Information technology has a huge role in defining and managing this set of uncertainties and governing the economic spillover effects, again closely integrated with the technology options at the energy level (renewables, grid, energy storage) and financial/policy levels. It is important to note that "decentralized" means that no single entity has overriding control/bargaining power, but the granularity of decentralization could evolve as a function of technological and economic constraints. For instance, managing a large number of commercial sites could be done via a cloud-based service, but under the autonomous management of an entity like Walmart with their own selection of vendors. Similarly, data centres and cloud providers could choose to go towards renewable-powered DC grids locally; or the emergence of micro-grids that are DC-based typically in a community- or corporate-ecosystem setting (ranging from Rural Electrification plays to managed EV-fleets such as e-Bike/e-Scooter share programs, e-Taxi fleets, or e-Logistics fleets etc). A large range of integrated energy products that embed IT / financial innovation (eg: solar lights with e-financing/payment via mobile phones in Africa to a distributed fleet of e-transport options that personalise public transportation, with the ability to space-time shift renewable energy).

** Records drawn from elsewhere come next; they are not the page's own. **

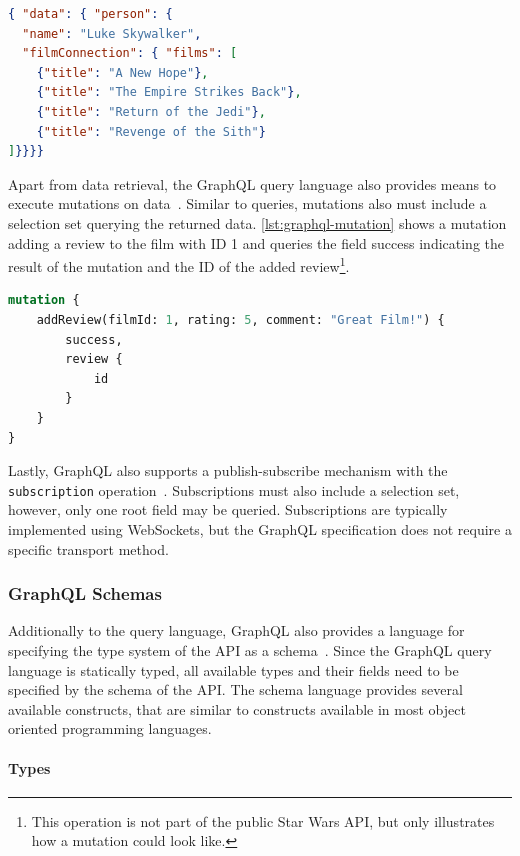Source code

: \begin{lstlisting}[language=json, caption={SWAPI GraphQL Response}, label={lst:graphql-response}]
{ "data": { "person": {
  "name": "Luke Skywalker",
  "filmConnection": { "films": [
    {"title": "A New Hope"},
    {"title": "The Empire Strikes Back"},
    {"title": "Return of the Jedi"},
    {"title": "Revenge of the Sith"}
]}}}}
\end{lstlisting}

Apart from data retrieval, the GraphQL query language also provides means to execute mutations on data~\cite{Facebook2018}.
Similar to queries, mutations also must include a selection set querying the returned data.
\autoref{lst:graphql-mutation} shows a mutation adding a review to the film with ID 1 and queries the field success indicating the result of the mutation and the ID of the added review\footnote{This operation is not part of the public Star Wars \ac{API}, but only illustrates how a mutation could look like.}.

\begin{lstlisting}[language=graphql, caption={GraphQL Mutations}, label={lst:graphql-mutation}]
mutation {
    addReview(filmId: 1, rating: 5, comment: "Great Film!") {
        success,
        review {
            id
        }
    }
}    
\end{lstlisting}

Lastly, GraphQL also supports a publish-subscribe mechanism with the \texttt{subscription} operation~\cite{Facebook2018}.
Subscriptions must also include a selection set, however, only one root field may be queried.
Subscriptions are typically implemented using WebSockets, but the GraphQL specification does not require a specific transport method.

\subsubsection{GraphQL Schemas}

Additionally to the query language, GraphQL also provides a language for specifying the type system of the \ac{API} as a schema~\cite{Diaz2020}.
Since the GraphQL query language is statically typed, all available types and their fields need to be specified by the schema of the \ac{API}.
The schema language provides several available constructs, that are similar to constructs available in most object oriented programming languages.

\paragraph{Types}

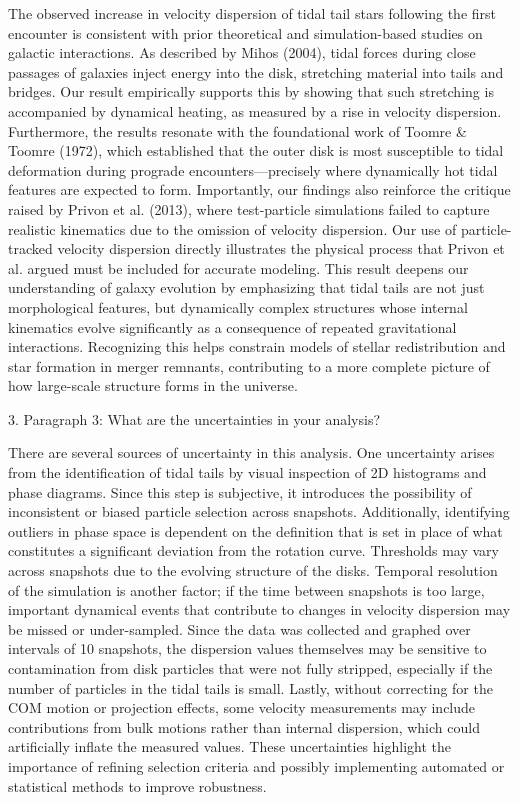 \documentclass[fleqn,usenatbib]{mnras}
\begin{document}
The observed increase in velocity dispersion of tidal tail stars following the first encounter is consistent with prior theoretical and simulation-based studies on galactic interactions. As described by Mihos (2004), tidal forces during close passages of galaxies inject energy into the disk, stretching material into tails and bridges. Our result empirically supports this by showing that such stretching is accompanied by dynamical heating, as measured by a rise in velocity dispersion. Furthermore, the results resonate with the foundational work of Toomre \& Toomre (1972), which established that the outer disk is most susceptible to tidal deformation during prograde encounters—precisely where dynamically hot tidal features are expected to form. Importantly, our findings also reinforce the critique raised by Privon et al. (2013), where test-particle simulations failed to capture realistic kinematics due to the omission of velocity dispersion. Our use of particle-tracked velocity dispersion directly illustrates the physical process that Privon et al. argued must be included for accurate modeling. This result deepens our understanding of galaxy evolution by emphasizing that tidal tails are not just morphological features, but dynamically complex structures whose internal kinematics evolve significantly as a consequence of repeated gravitational interactions. Recognizing this helps constrain models of stellar redistribution and star formation in merger remnants, contributing to a more complete picture of how large-scale structure forms in the universe.

3. Paragraph 3: What are the uncertainties in your analysis?

There are several sources of uncertainty in this analysis. One uncertainty arises from the identification of tidal tails by visual inspection of 2D histograms and phase diagrams. Since this step is subjective, it introduces the possibility of inconsistent or biased particle selection across snapshots. Additionally, identifying outliers in phase space is dependent on the definition that is set in place of what constitutes a significant deviation from the rotation curve. Thresholds may vary across snapshots due to the evolving structure of the disks. Temporal resolution of the simulation is another factor; if the time between snapshots is too large, important dynamical events that contribute to changes in velocity dispersion may be missed or under-sampled. Since the data was collected and graphed over intervals of 10 snapshots, the dispersion values themselves may be sensitive to contamination from disk particles that were not fully stripped, especially if the number of particles in the tidal tails is small. Lastly, without correcting for the COM motion or projection effects, some velocity measurements may include contributions from bulk motions rather than internal dispersion, which could artificially inflate the measured values. These uncertainties highlight the importance of refining selection criteria and possibly implementing automated or statistical methods to improve robustness.





\bsp	%
\label{lastpage}
\end{document}
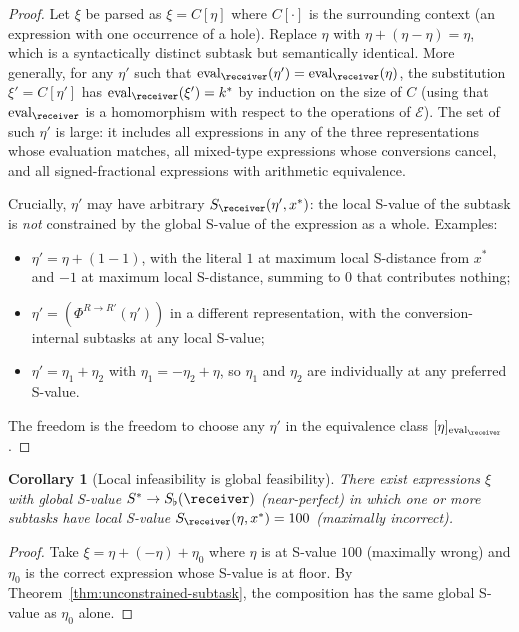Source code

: \documentclass[11pt,a4paper]{article}
\theoremstyle{thmstyle}
\newtheorem{corollary}[theorem]{Corollary}
\theoremstyle{thmstyle}
\theoremstyle{definition}
\theoremstyle{remark}
\DeclareMathOperator{\eval}{eval}
\newcommand{\Expr}{\mathcal{E}}
\newcommand{\Sscalar}{S}
\newcommand{\Sfloor}{S_{\flat}}
\begin{document}
\begin{proof}
Let $\xi$ be parsed as
$\xi = C[\eta]$ where $C[\cdot]$ is the surrounding
context (an expression with one occurrence of a hole).
Replace $\eta$ with $\eta + (\eta - \eta) = \eta$,
which is a syntactically distinct subtask but
semantically identical.  More generally, for any
$\eta'$ such that $\eval_{\receiver}(\eta') =
\eval_{\receiver}(\eta)$, the substitution
$\xi' = C[\eta']$ has
$\eval_{\receiver}(\xi') = k^{*}$ by induction on
the size of $C$ (using that $\eval_{\receiver}$ is
a homomorphism with respect to the operations of
$\Expr$).  The set of such $\eta'$ is large: it
includes all expressions in any of the three
representations whose evaluation matches, all
mixed-type expressions whose conversions cancel,
and all signed-fractional expressions with
arithmetic equivalence.

Crucially, $\eta'$ may have arbitrary
$\Sscalar_{\receiver}(\eta', x^{*})$:
the local S-value of the subtask is
\emph{not} constrained by the global S-value of
the expression as a whole.  Examples:
\begin{itemize}[nosep]
\item $\eta' = \eta + (1 - 1)$, with the literal
      $1$ at maximum local S-distance from $x^{*}$
      and $-1$ at maximum local S-distance, summing
      to $0$ that contributes nothing;
\item $\eta' = (\Phi^{R \to R'}(\eta'))$ in a
      different representation, with the
      conversion-internal subtasks at any
      local S-value;
\item $\eta' = \eta_{1} + \eta_{2}$ with
      $\eta_{1} = -\eta_{2} + \eta$, so $\eta_{1}$
      and $\eta_{2}$ are individually at any
      preferred S-value.
\end{itemize}
The freedom is the freedom to choose any $\eta'$
in the equivalence class
$[\eta]_{\eval_{\receiver}}$.
\end{proof}

\begin{corollary}[Local infeasibility is global feasibility]
\label{cor:local-infeasibility}
There exist expressions $\xi$ with global S-value
$\Sscalar^{*} \to \Sfloor(\receiver)$ (near-perfect)
in which one or more subtasks have local S-value
$\Sscalar_{\receiver}(\eta, x^{*}) = 100$ (maximally
incorrect).
\end{corollary}

\begin{proof}
Take $\xi = \eta + (-\eta) + \eta_{0}$ where
$\eta$ is at S-value $100$ (maximally wrong) and
$\eta_{0}$ is the correct expression whose
S-value is at floor.  By
Theorem~\ref{thm:unconstrained-subtask}, the
composition has the same global S-value as
$\eta_{0}$ alone.
\end{proof}
\end{document}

Analog of Internet's Fiber-optic Transformation in Clean Energy: 

Finally, one phenomena we saw in the Internet era was that the new ISPs built their own long distance networks, driven by falling costs in optical networking. When renewables can be firmed up with storage, and the costs of solar/wind/storage continue to drop, while land costs start to become important, and mismatches in time and space matter, it  may become economical to locate renewable farms in places like deserts in other countries (eg: Australia, Middle East, Africa), and have "cheap" long distance transmission networks "wheeling" the firmed renewable power to population centres. A few of these concepts (eg: DesertTec, and ours) are illustrated below: the basic idea is to be agnostic to the specific combination of renewables (subject to economic / technical feasibility) and build large interconnection links that span time zones - especially in the east-west directions so that time-of-day differentials will create a market (eg: India's morning power supplied by Australian sun, and evening power supplied by a combination of Australian wind and Middle Eastern sun. The new utilities like SunEdison, NRG etc will also start investing in their own transmission networks just like in the Internet era. We will first see this kind of transmission networks within countries; multi-country grids are being deployed in Europe currently as well.

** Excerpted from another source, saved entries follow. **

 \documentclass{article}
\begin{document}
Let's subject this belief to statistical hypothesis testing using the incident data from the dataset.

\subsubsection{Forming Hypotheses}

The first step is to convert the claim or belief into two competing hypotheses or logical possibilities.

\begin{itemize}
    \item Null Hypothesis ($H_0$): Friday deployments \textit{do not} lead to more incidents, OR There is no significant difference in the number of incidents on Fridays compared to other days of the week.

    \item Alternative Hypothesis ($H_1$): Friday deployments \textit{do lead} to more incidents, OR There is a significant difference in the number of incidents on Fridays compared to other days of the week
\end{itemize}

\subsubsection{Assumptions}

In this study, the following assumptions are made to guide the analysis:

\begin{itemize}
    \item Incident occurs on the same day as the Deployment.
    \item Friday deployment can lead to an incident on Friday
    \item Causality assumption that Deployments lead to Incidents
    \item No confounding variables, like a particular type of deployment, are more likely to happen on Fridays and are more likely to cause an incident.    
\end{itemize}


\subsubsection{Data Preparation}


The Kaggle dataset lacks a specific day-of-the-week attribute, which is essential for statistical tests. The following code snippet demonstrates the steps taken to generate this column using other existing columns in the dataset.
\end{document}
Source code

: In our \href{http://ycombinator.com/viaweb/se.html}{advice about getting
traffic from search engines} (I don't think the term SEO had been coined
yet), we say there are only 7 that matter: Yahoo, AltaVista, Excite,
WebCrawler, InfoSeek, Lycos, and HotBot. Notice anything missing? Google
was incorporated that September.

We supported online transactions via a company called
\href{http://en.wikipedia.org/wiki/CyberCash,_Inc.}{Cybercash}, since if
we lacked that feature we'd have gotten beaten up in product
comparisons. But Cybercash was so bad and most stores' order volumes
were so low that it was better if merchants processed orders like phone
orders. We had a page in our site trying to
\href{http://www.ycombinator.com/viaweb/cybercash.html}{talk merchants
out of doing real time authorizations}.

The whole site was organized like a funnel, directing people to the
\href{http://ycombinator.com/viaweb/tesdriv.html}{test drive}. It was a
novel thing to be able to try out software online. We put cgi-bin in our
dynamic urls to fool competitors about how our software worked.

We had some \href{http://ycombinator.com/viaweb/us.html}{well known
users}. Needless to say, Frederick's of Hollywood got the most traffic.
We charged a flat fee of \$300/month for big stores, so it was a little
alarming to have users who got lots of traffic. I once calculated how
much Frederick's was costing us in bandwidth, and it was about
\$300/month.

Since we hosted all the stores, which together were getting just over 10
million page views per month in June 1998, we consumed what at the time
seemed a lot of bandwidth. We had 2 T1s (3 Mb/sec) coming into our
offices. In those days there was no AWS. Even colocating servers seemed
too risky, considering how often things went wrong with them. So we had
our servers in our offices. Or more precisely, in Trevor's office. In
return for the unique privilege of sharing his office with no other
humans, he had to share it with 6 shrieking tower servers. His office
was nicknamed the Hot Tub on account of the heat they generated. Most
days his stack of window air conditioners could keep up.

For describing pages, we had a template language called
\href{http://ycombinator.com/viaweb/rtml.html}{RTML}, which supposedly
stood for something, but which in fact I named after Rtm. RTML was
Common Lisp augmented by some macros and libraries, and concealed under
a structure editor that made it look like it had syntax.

      File:DESERTEC-Map large.jpg   
                                   
In summary, the lens of the Telephony-to-Internet saga offers some useful analogies for the Energy infrastructure transformation. Every analogy is imperfect, and interpretations must be made with great care, and focus on the actual context (technology, policy, financial/economic) of the new infrastructure. Information technology, along with other enablers (new grid technology, financial/policy innovations and the core renewables/energy storage/electrified transport technologies) will be deeply integrated together in a vast array of end product and services in this new emerging Internet of Energy-Networks.